В первой главе представлена критика доминирующего нарратива истории интернета — линейного, прогрессистского и американоцентричного: интернет появился в США как продолжение разработок военных и ученых, там же был коммерциализирован, стал потребительской технологией и распространился по миру. Взамен Бори предлагает использовать другой, принятый в области исследований internet histories. Это более широкий взгляд, включающий не только интернет и веб [4], но и альтернативные сети, предшественников и конкурентов WWW и всю историю сетевых технологий от 1950-х до сегодняшнего дня. Коротко говоря: надо изучать не Internet imaginary в единственном числе, а network imaginaries вместе с media imaginaries [5] (p. 24). Здесь же вводятся ключевые теоретические решения и ресурсы: концептуализация социотехнических воображаемых, мифа и их влияния на практики, внимание к материальной стороне компьютерных сетей, политэкономия медиа.

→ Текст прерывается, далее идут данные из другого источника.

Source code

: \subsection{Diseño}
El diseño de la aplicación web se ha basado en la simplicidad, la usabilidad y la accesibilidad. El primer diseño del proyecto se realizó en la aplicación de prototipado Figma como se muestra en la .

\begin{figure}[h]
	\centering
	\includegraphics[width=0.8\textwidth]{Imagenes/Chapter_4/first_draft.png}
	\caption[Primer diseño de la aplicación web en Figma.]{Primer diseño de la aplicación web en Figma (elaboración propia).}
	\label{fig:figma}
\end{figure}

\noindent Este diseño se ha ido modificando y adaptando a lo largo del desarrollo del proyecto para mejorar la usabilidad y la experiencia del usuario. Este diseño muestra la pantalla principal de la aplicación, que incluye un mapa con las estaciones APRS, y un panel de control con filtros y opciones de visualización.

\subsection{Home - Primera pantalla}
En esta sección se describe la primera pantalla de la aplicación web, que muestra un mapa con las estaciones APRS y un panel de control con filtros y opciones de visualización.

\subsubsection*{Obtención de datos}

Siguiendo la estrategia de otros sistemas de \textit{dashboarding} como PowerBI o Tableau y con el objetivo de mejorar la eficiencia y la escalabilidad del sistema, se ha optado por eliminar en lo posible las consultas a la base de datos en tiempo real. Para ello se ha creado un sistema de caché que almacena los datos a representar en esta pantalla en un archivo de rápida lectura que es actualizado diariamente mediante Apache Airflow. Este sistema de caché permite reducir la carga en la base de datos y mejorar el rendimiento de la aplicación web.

Вторая глава целиком посвящена истории WWW и биографии Тима Бернерса-Ли, известного как изобретателя всемирной паутины. Бори, ссылаясь на Симона Натале, указывает, что у медийных технологий, как и у людей, есть биография, в основе которой лежит миф. Так, например, считается, что во время демонстрации одного из ранних фильмов «Прибытие поезда на вокзал Ла-Сьота» зрители буквально выбегали из кинотеатра, охваченные ужасом, — но фактически такого никогда не было, как не было и массовой паники после чтения Орсоном Уэллсом радиопьесы по роману Герберта Уэллса «Война миров». Обе эти неправдивых истории обычно используются для указания на силу медиа: кино способно «прорваться» в реальность, а радио может подталкивать свою аудиторию к определенному поведению (p. 13). В этой главе Бори анализирует автобиографию Бернерса-Ли, обнаруживая в ней драматургическую структуру мономифа, нарративного паттерна, описанного последователем Владимира Проппа — Джозефом Кэмпбеллом. Сказочный герой (1) получает от судьбы набор возможностей и в какой-то момент сталкивается с вызовом, приглашающим его отправиться навстречу приключениям, (2) предпринимает длинное путешествие вместе с наставником и помощником; (3) переживает рискованные приключения и возвращается изменившимся и с победой.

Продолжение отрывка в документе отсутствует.